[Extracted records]
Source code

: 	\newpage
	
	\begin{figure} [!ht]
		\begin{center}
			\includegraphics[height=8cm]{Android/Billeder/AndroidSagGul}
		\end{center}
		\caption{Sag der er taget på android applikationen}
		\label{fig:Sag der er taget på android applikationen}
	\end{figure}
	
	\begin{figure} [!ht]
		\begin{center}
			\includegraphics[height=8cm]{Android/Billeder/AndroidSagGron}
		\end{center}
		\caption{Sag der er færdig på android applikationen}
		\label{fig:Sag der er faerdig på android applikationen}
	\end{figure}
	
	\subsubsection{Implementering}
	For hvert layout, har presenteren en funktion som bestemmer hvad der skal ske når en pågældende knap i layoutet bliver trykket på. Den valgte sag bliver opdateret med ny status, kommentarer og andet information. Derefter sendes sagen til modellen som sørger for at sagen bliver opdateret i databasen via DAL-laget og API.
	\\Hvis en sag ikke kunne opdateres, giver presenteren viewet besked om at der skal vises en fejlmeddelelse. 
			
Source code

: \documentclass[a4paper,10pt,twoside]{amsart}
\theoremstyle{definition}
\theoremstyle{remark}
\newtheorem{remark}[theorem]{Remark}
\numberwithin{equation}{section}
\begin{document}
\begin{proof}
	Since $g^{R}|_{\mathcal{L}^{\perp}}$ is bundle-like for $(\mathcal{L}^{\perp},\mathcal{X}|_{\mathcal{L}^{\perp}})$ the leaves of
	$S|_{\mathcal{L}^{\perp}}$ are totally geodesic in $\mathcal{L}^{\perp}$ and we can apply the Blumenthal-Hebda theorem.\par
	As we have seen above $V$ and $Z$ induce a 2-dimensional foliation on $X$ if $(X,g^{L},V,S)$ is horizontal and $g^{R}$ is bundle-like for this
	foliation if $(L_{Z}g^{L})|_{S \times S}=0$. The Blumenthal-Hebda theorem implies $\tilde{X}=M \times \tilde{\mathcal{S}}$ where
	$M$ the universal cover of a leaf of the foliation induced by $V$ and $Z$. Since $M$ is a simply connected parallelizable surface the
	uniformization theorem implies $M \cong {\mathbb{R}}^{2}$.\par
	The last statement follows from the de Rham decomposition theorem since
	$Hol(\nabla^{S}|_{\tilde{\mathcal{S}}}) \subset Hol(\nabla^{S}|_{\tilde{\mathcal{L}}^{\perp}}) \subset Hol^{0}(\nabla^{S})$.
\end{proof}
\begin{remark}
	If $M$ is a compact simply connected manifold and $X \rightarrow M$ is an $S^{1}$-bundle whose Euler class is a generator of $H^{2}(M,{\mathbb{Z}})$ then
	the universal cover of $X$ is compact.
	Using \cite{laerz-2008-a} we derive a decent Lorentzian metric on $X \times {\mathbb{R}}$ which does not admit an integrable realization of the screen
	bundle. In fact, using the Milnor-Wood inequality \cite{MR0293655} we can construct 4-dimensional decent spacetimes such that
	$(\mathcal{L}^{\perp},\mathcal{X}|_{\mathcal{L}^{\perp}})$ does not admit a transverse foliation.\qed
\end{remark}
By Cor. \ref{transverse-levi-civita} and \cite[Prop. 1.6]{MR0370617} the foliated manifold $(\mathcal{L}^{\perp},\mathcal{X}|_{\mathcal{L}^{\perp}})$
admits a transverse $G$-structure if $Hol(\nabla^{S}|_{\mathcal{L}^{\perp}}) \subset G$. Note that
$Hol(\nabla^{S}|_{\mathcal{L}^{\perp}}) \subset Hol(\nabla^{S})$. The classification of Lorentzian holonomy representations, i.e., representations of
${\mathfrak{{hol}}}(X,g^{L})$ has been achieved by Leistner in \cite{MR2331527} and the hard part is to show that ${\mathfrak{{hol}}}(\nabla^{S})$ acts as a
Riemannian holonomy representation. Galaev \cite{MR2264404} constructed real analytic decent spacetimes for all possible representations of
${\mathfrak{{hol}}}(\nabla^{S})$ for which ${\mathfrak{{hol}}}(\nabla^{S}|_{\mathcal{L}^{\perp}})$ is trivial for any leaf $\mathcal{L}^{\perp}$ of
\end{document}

*WHAT YOU SHOULD DO*: Produce only the lines from the line containing "bundle. In fact, using" through the line containing "admits a transverse", inclusive of both, exactly as they stand in the entries above.

*THE COMPLETED TASK*:
	bundle. In fact, using the Milnor-Wood inequality \cite{MR0293655} we can construct 4-dimensional decent spacetimes such that
	$(\mathcal{L}^{\perp},\mathcal{X}|_{\mathcal{L}^{\perp}})$ does not admit a transverse foliation.\qed
\end{remark}
By Cor. \ref{transverse-levi-civita} and \cite[Prop. 1.6]{MR0370617} the foliated manifold $(\mathcal{L}^{\perp},\mathcal{X}|_{\mathcal{L}^{\perp}})$
admits a transverse $G$-structure if $Hol(\nabla^{S}|_{\mathcal{L}^{\perp}}) \subset G$. Note that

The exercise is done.